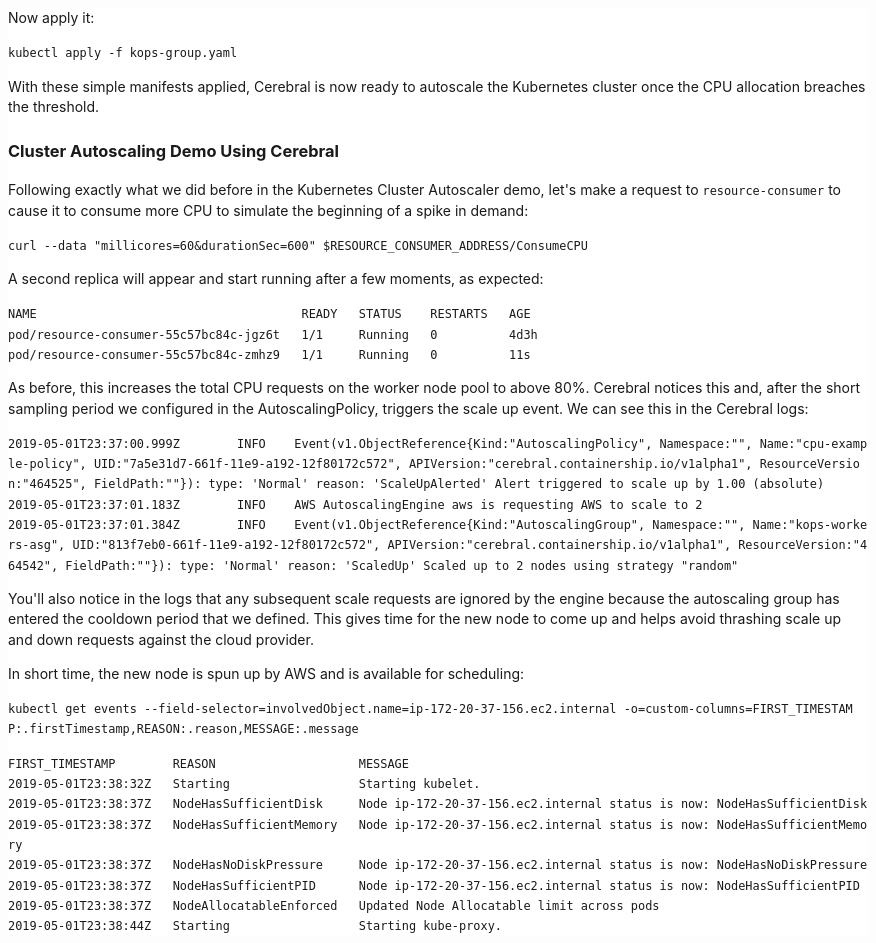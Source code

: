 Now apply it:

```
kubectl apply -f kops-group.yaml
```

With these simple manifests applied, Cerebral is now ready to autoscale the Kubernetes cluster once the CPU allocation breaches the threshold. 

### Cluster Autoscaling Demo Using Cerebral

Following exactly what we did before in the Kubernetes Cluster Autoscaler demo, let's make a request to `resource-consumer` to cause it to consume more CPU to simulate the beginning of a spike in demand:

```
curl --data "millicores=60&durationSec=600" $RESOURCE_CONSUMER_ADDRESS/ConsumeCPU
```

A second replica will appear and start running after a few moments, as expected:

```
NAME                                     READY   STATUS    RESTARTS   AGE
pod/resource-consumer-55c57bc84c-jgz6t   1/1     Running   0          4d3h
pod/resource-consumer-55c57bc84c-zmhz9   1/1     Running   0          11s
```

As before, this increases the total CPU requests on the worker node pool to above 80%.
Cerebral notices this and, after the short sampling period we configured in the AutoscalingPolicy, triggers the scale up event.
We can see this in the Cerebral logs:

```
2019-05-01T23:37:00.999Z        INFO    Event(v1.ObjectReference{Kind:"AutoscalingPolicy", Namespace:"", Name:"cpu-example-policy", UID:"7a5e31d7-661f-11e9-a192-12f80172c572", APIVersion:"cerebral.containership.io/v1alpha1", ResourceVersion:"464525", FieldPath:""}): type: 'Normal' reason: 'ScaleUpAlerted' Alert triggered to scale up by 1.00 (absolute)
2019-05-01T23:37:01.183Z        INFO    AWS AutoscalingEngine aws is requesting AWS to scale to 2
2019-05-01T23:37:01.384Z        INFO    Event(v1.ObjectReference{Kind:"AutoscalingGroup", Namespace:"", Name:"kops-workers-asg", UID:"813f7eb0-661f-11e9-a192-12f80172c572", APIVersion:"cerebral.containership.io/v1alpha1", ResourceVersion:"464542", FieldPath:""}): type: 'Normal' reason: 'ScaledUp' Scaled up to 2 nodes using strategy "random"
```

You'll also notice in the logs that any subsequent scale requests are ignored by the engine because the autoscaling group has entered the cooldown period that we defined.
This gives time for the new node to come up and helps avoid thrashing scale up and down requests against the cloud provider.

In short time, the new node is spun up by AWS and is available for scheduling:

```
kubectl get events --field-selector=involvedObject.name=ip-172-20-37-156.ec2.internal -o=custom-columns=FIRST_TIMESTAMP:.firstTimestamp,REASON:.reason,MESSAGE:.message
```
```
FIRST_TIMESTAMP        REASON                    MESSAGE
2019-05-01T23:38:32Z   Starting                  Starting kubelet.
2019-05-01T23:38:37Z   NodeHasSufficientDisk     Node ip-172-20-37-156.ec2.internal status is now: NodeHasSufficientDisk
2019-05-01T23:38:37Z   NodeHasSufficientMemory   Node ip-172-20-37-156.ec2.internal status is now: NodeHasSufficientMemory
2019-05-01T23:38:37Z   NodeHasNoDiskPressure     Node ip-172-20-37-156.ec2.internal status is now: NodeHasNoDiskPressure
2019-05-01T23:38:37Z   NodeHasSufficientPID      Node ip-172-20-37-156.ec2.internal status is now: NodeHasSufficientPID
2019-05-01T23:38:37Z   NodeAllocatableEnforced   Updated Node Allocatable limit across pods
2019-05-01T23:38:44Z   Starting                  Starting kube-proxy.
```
********
### [Exercise requirements]
Among the lines above, find those with the word "MESSAGE". Copy them.

### [Answer section]
kubectl get events --field-selector=involvedObject.name=ip-172-20-37-156.ec2.internal -o=custom-columns=FIRST_TIMESTAMP:.firstTimestamp,REASON:.reason,MESSAGE:.message
FIRST_TIMESTAMP        REASON                    MESSAGE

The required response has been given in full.